World leaders gathering at the G20 summit in Bali are trying to defuse a potential escalation in the months-long war in Ukraine after a “Russian-made” missile struck NATO member Poland, killing two people.

The missile landed near the rural Polish village of Przewodow, about four miles (6.4 kilometers) west of the Ukrainian border on Tuesday afternoon, around the same time Russia launched the largest wave of rocket attacks on Ukrainian cities after more than a month.

The circumstances surrounding the incident, which marked the first time a NATO country has been directly hit during the nearly nine-month conflict, remain unclear. It is not known who fired the missile or where exactly it was fired from, although the Polish Foreign Ministry described it as “Russian-made”.

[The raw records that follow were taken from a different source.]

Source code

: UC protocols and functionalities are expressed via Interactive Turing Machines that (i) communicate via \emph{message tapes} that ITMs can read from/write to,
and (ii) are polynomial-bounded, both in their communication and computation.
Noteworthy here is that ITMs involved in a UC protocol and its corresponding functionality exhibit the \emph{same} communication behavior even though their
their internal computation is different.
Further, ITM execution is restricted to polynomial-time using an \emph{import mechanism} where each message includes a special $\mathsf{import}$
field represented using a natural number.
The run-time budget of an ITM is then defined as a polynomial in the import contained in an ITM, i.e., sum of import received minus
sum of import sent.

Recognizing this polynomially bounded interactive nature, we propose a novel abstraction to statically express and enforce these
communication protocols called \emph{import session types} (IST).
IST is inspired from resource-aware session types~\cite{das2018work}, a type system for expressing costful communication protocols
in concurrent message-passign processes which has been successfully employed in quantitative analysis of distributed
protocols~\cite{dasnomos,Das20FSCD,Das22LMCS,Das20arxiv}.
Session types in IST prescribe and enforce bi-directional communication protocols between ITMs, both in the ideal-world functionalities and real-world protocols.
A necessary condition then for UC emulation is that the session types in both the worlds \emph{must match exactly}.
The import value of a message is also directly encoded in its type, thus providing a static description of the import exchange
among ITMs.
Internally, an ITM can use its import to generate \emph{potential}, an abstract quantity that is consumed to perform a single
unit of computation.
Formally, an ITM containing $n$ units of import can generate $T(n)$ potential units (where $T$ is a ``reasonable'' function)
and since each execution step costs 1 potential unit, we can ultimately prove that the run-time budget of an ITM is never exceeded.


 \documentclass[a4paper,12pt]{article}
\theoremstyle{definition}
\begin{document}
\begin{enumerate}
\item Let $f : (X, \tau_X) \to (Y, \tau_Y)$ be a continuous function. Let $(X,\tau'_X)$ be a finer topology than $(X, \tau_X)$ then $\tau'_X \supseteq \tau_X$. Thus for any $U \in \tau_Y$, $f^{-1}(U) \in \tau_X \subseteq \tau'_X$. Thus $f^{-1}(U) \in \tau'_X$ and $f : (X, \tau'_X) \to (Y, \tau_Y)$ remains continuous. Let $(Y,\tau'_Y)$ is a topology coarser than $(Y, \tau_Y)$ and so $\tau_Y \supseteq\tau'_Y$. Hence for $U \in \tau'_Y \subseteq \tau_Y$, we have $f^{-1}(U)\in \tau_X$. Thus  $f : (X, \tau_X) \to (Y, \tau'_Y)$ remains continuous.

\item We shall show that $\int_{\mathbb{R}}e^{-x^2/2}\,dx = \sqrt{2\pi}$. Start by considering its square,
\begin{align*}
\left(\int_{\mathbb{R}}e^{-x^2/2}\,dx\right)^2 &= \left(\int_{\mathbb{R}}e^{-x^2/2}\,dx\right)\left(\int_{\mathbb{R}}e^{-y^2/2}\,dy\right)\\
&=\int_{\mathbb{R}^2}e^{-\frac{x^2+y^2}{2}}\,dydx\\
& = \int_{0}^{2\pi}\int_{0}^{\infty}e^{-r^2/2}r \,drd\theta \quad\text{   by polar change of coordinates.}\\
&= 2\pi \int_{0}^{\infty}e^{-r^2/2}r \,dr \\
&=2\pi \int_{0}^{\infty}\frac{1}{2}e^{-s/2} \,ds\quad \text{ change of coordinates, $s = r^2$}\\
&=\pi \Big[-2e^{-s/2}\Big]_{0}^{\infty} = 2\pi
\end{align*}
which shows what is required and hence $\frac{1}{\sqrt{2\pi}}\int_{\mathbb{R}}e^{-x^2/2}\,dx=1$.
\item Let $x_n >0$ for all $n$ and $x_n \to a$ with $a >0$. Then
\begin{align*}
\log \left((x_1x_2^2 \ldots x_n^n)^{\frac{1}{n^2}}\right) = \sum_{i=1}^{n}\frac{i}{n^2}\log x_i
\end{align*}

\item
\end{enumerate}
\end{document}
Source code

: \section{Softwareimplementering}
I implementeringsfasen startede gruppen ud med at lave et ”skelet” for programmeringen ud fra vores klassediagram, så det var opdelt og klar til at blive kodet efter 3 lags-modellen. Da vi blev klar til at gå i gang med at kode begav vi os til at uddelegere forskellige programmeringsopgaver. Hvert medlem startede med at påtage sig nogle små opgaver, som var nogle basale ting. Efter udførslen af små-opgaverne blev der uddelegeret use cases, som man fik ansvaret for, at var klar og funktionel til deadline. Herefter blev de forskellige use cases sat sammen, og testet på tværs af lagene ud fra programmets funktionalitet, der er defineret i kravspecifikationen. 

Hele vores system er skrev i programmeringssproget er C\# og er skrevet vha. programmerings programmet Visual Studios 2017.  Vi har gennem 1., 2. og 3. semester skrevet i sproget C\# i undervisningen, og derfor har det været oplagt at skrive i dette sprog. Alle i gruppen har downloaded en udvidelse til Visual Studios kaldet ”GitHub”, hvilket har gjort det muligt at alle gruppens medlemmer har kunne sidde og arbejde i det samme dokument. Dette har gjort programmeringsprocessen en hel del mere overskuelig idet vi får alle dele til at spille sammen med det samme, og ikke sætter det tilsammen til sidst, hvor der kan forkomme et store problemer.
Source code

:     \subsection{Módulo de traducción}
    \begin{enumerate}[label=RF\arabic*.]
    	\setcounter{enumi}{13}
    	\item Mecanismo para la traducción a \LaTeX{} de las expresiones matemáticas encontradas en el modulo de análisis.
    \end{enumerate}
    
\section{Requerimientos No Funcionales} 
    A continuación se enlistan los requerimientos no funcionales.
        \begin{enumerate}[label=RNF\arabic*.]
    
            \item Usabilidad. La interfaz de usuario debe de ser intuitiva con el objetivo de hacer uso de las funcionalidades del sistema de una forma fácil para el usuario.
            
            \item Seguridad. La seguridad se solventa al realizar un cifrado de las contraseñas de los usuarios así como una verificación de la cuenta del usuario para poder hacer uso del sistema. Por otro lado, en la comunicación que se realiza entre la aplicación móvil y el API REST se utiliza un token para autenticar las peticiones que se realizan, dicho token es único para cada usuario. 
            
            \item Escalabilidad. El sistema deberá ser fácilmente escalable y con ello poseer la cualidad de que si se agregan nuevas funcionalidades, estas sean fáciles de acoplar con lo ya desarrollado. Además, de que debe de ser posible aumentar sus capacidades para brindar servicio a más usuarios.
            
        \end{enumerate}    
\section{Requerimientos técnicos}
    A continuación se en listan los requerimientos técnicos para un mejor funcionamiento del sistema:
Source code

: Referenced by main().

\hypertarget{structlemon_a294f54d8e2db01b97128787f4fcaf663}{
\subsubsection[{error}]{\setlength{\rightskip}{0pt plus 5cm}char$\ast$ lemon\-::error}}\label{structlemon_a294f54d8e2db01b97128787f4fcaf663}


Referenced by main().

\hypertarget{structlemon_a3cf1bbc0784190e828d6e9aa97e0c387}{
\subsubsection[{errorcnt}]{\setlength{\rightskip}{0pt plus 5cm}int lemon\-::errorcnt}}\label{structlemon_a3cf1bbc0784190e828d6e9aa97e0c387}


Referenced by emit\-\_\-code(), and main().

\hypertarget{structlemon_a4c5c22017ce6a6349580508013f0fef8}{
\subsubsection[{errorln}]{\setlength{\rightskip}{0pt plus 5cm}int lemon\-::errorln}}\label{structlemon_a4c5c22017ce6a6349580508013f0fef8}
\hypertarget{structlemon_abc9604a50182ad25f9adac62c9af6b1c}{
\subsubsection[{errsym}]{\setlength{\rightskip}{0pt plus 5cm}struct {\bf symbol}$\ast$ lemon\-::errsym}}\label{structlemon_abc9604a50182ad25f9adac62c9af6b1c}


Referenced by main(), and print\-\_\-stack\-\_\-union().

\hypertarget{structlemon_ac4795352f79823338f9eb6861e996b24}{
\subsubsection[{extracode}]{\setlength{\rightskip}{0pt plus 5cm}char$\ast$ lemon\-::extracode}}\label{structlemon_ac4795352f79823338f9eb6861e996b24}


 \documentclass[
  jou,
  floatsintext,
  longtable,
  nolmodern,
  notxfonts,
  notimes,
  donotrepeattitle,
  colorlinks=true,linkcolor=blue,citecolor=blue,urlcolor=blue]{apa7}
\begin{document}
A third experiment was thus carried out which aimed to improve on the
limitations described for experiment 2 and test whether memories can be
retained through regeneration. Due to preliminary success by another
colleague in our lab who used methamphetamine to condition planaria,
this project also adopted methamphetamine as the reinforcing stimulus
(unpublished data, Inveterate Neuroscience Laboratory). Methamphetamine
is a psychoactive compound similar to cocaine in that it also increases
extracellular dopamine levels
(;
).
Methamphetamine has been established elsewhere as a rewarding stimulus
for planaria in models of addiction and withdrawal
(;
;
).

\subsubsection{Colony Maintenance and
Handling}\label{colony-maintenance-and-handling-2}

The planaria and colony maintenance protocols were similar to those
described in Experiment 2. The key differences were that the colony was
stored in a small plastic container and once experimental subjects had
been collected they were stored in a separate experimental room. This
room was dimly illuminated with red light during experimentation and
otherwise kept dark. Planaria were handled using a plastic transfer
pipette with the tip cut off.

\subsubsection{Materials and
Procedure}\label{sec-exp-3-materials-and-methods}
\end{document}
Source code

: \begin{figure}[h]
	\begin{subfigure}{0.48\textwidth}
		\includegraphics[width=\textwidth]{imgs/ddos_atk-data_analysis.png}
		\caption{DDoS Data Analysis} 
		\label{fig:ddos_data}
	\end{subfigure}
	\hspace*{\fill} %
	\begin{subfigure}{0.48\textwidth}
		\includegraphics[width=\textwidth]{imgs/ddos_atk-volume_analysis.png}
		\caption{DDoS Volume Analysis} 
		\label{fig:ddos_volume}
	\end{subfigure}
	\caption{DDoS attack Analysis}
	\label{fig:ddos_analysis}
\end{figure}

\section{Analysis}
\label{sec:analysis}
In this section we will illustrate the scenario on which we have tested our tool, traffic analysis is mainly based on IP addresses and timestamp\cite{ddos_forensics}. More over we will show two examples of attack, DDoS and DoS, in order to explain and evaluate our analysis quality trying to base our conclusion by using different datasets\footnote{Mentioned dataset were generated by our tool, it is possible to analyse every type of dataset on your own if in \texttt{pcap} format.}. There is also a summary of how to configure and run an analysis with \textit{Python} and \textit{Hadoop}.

Both Russian and Ukrainian forces have used Russian-made munitions during the conflict, with Ukraine deploying Russian-made missiles as part of its air defense system.

Speaking to reporters after holding an emergency meeting with G7 and NATO leaders on the sidelines of the G20 summit, US President Joe Biden said preliminary information suggested it was “unlikely” the missile had been fired from Russia, but was unable to say definitively until the investigation was completed.

“We agreed to support the Polish investigation into the explosion … And I’m going to make sure we find out exactly what happened,” Biden said, adding that the leaders expressed sympathy for the deaths of two people. “Then together we will determine our next step as we investigate and move forward.” There was total unanimity among the people at the table,” he added.

After Biden’s statement, a NATO military official told CNN that the missile was tracked by an alliance plane flying over Polish airspace at the time of the blast.

“Intel with the radar tracks [of the missile] was provided to NATO and Poland,” the NATO military representative added. The NATO spokesman did not say who fired the missile or where it was fired from.

Tuesday’s missile strike on Poland’s borders “would not have happened without Russia’s horrific missile attacks on Ukraine,” Dutch Prime Minister Mark Rutte said in a statement online Wednesday.

“The G7 and current NATO members have convened a meeting this morning in Bali during the G20 to discuss the incident in Poland last night. We are united in our message that we must first establish the facts and therefore support Poland’s investigation,” Rütte wrote.

In comments earlier Tuesday, Polish President Andrzej Duda noted that while it was unclear who fired the missile, it was “most likely” made in Russia. “We are working calmly and in a very calm way,” Duda said during an address from the National Security Bureau in Warsaw.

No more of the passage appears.